"On va vers le cimetière" : le Parti socialiste va-t-il survivre à l'élection présidentielle ?
La candidate socialiste, Anne Hidalgo, est créditée de seulement 2% d'intentions de vote au premier tour. A gauche, les appétits s'aiguisent en vue de la refondation du parti, qui s'annonce gigantesque.
Un peu plus de 6%, 6,36% exactement. Sonné par une défaite retentissante en 2017, après cinq ans au pouvoir, le Parti socialiste a désormais un autre regard sur le score réalisé par Benoît Hamon à la précédente présidentielle. Car, en 2022, la moyenne des intentions de vote en faveur de sa candidate, Anne Hidalgo, atteint difficilement 2%. Dans deux semaines, au soir du premier tour et de sa très probable élimination, la maire de Paris bouclera une campagne aux allures de chemin de croix.
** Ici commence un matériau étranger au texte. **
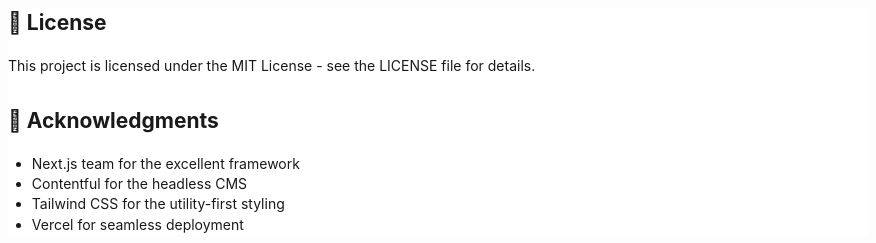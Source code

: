 ## 📄 License

This project is licensed under the MIT License - see the LICENSE file for details.

## 🙏 Acknowledgments

- Next.js team for the excellent framework
- Contentful for the headless CMS
- Tailwind CSS for the utility-first styling
- Vercel for seamless deployment
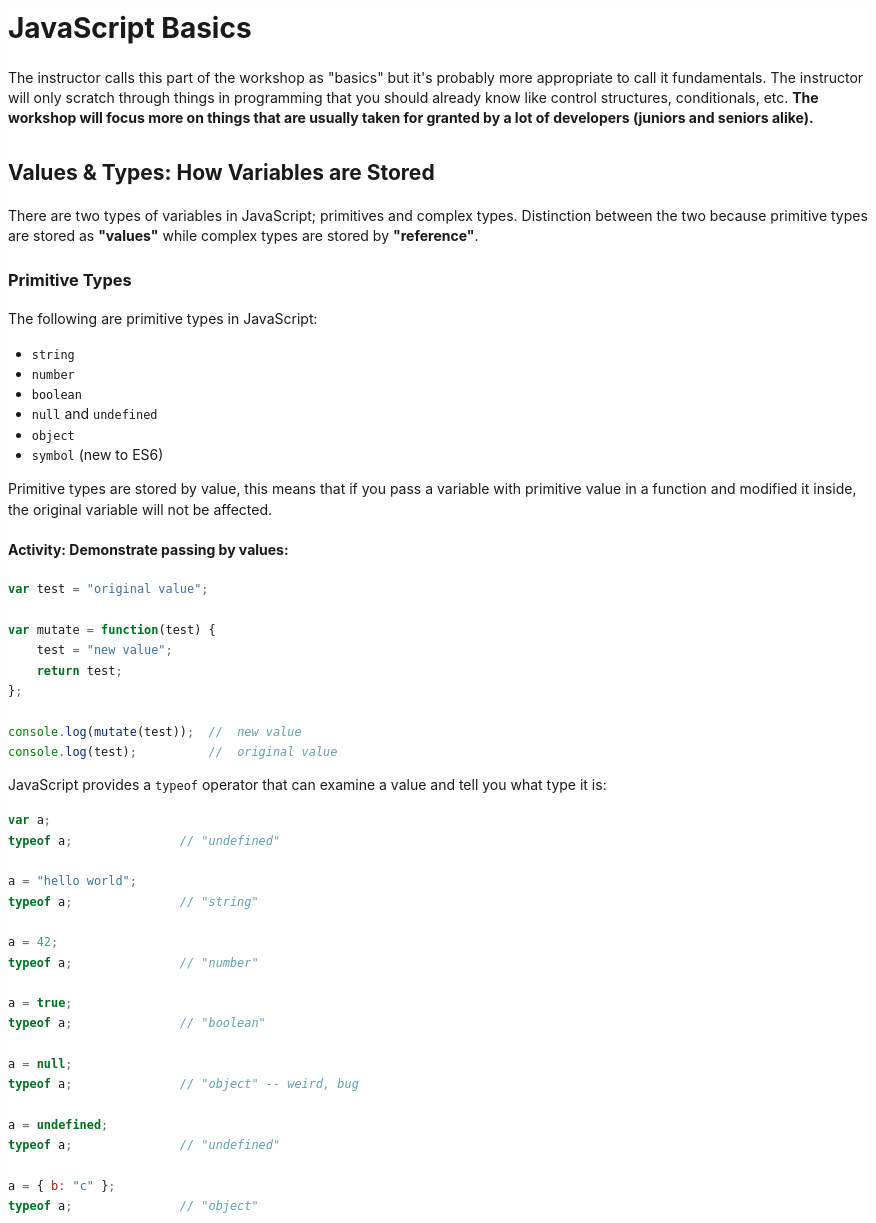 # JavaScript Basics

The instructor calls this part of the workshop as "basics" but it's probably more appropriate to call it fundamentals. The instructor will only scratch through things in programming that you should already know like control structures, conditionals, etc. __The workshop will focus more on things that are usually taken for granted by a lot of developers (juniors and seniors alike).__

## Values & Types: How Variables are Stored

There are two types of variables in JavaScript; primitives and complex types. Distinction between the two because primitive types are stored as __"values"__ while complex types are stored by __"reference"__.

### Primitive Types

The following are primitive types in JavaScript:

- `string`
- `number`
- `boolean`
- `null` and `undefined`
- `object`
- `symbol` (new to ES6)

Primitive types are stored by value, this means that if you pass a variable with primitive value in a function and modified it inside, the original variable will not be affected.

#### Activity: Demonstrate passing by values:

```js
var test = "original value";

var mutate = function(test) {
    test = "new value";
    return test;
};

console.log(mutate(test));  //  new value
console.log(test);          //  original value
```

JavaScript provides a `typeof` operator that can examine a value and tell you what type it is:

```js
var a;
typeof a;				// "undefined"

a = "hello world";
typeof a;				// "string"

a = 42;
typeof a;				// "number"

a = true;
typeof a;				// "boolean"

a = null;
typeof a;				// "object" -- weird, bug

a = undefined;
typeof a;				// "undefined"

a = { b: "c" };
typeof a;				// "object"
```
Et n'épargnera pas au PS, plus faible que jamais au niveau national, une crise existentielle.
Le fiasco est attendu depuis plusieurs mois. "Ça va être un choc, mais contrairement à Valérie Pécresse et aux Républicains, Anne Hidalgo est assez préparée à être à 3%", grince un cadre du Parti socialiste. "Si elle avait commencé sa campagne à 2% dans les sondages, on aurait pu dire qu'elle s'est démenée pour exister. Là, elle commence à 10% et termine à 2%", tacle un député socialiste. La voix de François Hollande, venu soutenir Anne Hidalgo en meeting à Limoges, mardi 22 mars, ne suffira vraisemblablement pas non plus. "Lui, c'est la corde qui a soutenu le pendu, moque un autre élu. Jusqu'à fin janvier, il cherchait à expliquer à Anne Hidalgo qu'il fallait qu'elle se débranche. Limoges, c'était le rendez-vous des hypocrites."
Un parti à sec
Désormais, le Parti socialiste doit affronter une série d'interrogations, toutes plus difficiles les unes que les autres. Comment reconstruire après un échec qui s'annonce cuisant ? Quelles idées défendre en vue des élections législatives ? La question la plus pressante est celle du score final d'Anne Hidalgo, au soir du dimanche 10 avril. Si elle dépasse les 5%, ses frais de campagne pourront être remboursés, jusqu'à 8 millions d'euros. Si elle ne franchit pas cette barre, seulement 800 000 euros lui seront accordés.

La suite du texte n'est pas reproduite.